While two associations jockey over a deinking standard, we take a look at how makers of recycled paper get the ink, and other stuff, out in the first place. Oh. And mom says she's real sorry about the turtle.
A rather curious news item crossed my desk last week. Apparently, a group known as INGEDE is not at all happy with the contention of another group, DPDA, that it has been successful in deinking inkjet-printed paper. (Full disclosure: I hate acronyms. And if you do, too, you will be thrilled to know that INGEDE is the International Association of the Deinking Industry, based in Germany, and DPDA is the Digital Print Deinking Alliance, based in the UK.)
The kerfuffle seems to be over which association’s standard should be used to benchmark deinkability. At least I think that is what it is about.
But it got me thinking…how does one get ink out of a sheet of recovered paper anyway?
Before it becomes part of a new sheet of paper, recovered paper needs to undergo a number of processes to make it suitable for reuse.
First, the paper must be sorted so that no obvious contaminants remain in the recovered paper stream. By contaminants, I am referring to stuff like plastics (can you say, “UV coating”), metal, and that big chunk of cheese, pepperoni and tomato sauce stuck on the lid of last week’s pizza box. The best way to exclude contaminants is to keep them out of the recovered paper stream in the first place. Barring that, contaminated material can be removed from the recycling stream manually at a recycling facility. And some contaminants, such as saddle stitching and the like, can be removed by screens and centrifuges during the re-pulping process.
Still, some schmutz will remain in the recycled pulp slurry – mostly ink and glue residues (which, appropriately, are referred to as “stickies”). Stickies cause problems for paper makers because they do what their name suggests – they stick to various parts of paper machines, causing imperfections in the web of paper being formed.
Makers of recycled paper get rid of this stuff through a combination of two de-inking processes. A water washing process is used to get rid of small particles of ink. Stickies and larger ink particles are removed through a process called flotation deinking.
During flotation deinking, pulp is fed into a large vat called a flotation cell. Air and surfactants are injected into the slurry, causing ink and stickies to break free of the paper fibers and adhere to the air bubbles as they float to the top of the vat. This creates a froth (kind of like what forms when you bring homemade chicken soup to a boil, but even less tasty) which can be skimmed off. What’s left is a vat of clean, recycled pulp that is ready to become paper, or at least part of a sheet of paper.

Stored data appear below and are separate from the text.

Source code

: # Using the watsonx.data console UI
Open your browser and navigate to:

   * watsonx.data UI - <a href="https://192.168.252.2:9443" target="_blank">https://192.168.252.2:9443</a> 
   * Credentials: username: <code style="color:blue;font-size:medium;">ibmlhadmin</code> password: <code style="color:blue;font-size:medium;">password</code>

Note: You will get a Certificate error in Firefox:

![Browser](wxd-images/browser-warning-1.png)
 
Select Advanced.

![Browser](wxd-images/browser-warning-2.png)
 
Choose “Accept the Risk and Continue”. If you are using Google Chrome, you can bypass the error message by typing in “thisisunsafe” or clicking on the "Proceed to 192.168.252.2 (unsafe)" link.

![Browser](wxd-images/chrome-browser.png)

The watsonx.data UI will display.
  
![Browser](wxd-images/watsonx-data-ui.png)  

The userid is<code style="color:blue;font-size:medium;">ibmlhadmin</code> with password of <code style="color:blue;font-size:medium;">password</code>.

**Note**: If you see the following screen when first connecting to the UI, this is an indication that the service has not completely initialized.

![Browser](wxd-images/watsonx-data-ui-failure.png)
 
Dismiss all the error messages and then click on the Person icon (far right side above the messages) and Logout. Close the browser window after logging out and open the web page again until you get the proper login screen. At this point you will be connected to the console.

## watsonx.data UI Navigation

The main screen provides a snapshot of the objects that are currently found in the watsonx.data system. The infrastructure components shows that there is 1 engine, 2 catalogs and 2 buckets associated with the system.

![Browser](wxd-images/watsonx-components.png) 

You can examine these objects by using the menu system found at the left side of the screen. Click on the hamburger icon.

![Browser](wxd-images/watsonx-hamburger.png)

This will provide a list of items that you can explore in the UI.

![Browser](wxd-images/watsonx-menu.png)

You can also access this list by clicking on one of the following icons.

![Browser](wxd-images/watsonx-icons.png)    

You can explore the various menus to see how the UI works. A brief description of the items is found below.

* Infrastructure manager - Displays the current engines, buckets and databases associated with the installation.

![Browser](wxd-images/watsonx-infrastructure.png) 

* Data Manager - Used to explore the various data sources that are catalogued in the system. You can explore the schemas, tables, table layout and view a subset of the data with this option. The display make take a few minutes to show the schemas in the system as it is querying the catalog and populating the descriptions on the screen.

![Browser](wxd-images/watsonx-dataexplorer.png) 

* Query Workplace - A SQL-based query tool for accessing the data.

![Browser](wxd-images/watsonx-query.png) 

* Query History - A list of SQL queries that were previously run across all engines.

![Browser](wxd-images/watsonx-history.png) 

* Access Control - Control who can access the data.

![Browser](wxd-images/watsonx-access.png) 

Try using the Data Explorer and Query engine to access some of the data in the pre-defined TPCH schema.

What makes floatation deinking work is hydrophobicity (and not "hydrophobia," as I had errantly stated earler -- that is rabies). Most adhesives and conventional printing inks repel water. But such is not the case with the inkjet inks used in digital printing, which are water soluble. That means they cannot be removed from the paper fiber through conventional flotation deinking, and will leave the paper into which they are made somewhat colored. (I achieved a similarly unpleasant result as a child, when I left my pet turtle in my shirt pocket, and mom washed it. But that is best left to another counseling session, I suppose.)
There are at least two ways to address the turtle in the washer problem. One (DPDA’s approach) is to add some type of extra bleaching step to neutralize the colorant. DPDA used hydrosulfite bleach, and claimed success in deinking nearly all of the test colorants. INGEDE says the jury is still out on DPDA’s approach, and contends that deinking should be done through flotation, without the extra step.
While the deinking associations are duking it out, manufacturers of inkjet products are exploring a variety of ways to address the colorant problem. HP is using a bonding agent that keeps the colorant out of the paper fibers. A Japanese company is trying encapsulation. And Xerox has developed a resin-based ink formulation. All of this to induce hydrophobia properties into in products that otherwise would take to water like a fish.
How this all will shake out is anybody’s guess. But it will shake out. Because neither digital inkjet printing nor paper recycling are going away any time soon.